[Dataset entries]
———

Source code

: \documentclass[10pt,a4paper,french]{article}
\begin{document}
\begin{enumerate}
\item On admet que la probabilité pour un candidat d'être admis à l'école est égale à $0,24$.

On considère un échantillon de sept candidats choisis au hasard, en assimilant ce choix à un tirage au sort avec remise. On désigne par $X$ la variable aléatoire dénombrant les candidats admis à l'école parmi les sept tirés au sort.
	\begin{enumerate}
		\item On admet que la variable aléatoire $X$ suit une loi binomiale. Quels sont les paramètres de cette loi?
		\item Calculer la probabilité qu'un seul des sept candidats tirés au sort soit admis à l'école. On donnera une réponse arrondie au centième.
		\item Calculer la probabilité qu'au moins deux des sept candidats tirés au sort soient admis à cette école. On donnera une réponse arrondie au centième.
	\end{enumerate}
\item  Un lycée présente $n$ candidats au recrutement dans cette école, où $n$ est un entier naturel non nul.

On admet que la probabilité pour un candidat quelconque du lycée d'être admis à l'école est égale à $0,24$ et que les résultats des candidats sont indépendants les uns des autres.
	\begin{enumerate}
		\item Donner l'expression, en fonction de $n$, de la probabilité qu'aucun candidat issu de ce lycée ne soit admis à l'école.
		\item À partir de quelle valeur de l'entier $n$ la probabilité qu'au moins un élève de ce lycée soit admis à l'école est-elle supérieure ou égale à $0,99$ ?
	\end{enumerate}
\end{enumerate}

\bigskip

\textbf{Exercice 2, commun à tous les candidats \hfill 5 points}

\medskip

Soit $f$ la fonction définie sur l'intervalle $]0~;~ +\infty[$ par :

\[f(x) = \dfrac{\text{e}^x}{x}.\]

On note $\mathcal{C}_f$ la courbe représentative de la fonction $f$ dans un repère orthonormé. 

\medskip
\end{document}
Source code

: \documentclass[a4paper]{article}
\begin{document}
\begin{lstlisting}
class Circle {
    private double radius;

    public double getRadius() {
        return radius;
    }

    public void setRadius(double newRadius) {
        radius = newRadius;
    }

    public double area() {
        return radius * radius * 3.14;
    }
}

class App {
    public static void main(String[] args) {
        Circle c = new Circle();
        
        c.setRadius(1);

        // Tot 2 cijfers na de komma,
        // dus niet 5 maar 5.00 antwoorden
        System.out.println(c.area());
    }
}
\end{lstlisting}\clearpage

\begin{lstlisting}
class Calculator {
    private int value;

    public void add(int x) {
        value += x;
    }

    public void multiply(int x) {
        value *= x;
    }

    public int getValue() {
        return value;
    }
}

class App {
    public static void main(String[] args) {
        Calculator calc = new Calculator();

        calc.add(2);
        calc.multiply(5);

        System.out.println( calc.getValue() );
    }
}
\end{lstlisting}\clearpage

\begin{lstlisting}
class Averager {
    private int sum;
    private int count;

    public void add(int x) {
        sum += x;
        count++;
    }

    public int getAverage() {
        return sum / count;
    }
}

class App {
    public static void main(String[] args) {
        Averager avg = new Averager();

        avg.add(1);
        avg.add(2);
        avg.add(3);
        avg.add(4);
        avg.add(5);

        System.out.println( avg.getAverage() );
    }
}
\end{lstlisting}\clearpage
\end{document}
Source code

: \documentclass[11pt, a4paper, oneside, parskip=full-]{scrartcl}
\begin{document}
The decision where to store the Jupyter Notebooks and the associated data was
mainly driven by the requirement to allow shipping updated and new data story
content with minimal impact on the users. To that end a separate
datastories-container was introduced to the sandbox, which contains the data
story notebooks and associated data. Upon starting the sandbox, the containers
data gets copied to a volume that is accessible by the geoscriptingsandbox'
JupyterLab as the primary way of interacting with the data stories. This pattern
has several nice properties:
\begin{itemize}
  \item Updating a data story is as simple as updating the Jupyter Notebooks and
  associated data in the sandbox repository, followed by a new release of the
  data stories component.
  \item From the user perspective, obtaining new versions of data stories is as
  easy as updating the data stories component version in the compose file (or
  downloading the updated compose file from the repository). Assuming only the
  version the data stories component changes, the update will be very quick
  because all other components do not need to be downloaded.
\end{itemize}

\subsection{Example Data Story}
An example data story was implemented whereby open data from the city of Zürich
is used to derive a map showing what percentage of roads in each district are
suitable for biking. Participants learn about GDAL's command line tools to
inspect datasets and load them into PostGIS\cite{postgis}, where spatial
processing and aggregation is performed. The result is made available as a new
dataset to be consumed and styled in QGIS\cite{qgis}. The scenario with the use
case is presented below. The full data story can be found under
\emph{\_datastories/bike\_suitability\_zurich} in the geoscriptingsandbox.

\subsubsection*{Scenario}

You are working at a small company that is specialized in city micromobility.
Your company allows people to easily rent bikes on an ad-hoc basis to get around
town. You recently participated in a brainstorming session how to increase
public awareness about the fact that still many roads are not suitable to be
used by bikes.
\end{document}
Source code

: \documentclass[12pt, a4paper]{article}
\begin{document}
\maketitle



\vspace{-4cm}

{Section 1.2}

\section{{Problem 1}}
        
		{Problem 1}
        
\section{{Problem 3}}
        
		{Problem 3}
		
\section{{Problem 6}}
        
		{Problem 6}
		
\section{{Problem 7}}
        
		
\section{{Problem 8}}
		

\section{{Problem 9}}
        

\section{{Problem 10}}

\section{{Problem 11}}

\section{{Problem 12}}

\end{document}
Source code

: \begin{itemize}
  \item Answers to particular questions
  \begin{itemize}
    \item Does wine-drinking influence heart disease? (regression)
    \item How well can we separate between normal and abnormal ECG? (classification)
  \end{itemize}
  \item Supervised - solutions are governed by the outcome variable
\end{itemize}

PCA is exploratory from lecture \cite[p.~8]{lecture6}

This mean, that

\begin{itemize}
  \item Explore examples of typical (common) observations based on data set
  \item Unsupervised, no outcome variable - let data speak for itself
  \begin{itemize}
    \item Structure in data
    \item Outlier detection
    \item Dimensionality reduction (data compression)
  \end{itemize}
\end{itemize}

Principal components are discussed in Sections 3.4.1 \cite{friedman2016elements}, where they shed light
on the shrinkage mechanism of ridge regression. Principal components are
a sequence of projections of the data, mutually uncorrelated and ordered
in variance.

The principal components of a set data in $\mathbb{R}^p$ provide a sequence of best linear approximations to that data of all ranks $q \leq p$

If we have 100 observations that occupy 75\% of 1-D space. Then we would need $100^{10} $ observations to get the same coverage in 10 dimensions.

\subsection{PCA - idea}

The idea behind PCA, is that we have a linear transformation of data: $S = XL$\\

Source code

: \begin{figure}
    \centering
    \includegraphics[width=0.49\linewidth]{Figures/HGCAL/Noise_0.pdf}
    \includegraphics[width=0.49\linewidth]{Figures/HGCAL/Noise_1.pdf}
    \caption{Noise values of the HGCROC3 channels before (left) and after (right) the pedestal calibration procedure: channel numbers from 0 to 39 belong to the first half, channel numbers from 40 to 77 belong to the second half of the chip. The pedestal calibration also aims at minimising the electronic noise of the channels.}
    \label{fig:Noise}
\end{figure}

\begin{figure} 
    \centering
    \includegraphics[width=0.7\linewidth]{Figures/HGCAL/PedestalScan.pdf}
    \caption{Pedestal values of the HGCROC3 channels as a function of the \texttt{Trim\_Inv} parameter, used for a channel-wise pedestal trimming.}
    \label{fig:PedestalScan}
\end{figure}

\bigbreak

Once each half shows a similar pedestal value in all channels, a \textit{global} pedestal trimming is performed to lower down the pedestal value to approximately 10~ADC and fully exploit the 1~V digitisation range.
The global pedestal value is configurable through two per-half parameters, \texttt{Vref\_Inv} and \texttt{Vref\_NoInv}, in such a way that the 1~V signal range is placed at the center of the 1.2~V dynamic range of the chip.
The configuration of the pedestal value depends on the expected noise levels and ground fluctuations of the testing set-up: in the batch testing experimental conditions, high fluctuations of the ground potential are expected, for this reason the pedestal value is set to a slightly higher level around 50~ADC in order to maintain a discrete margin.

———

▸ **Assignment**
Give only the number of lines in the entries that contain "width".

▸ **Solution below**
3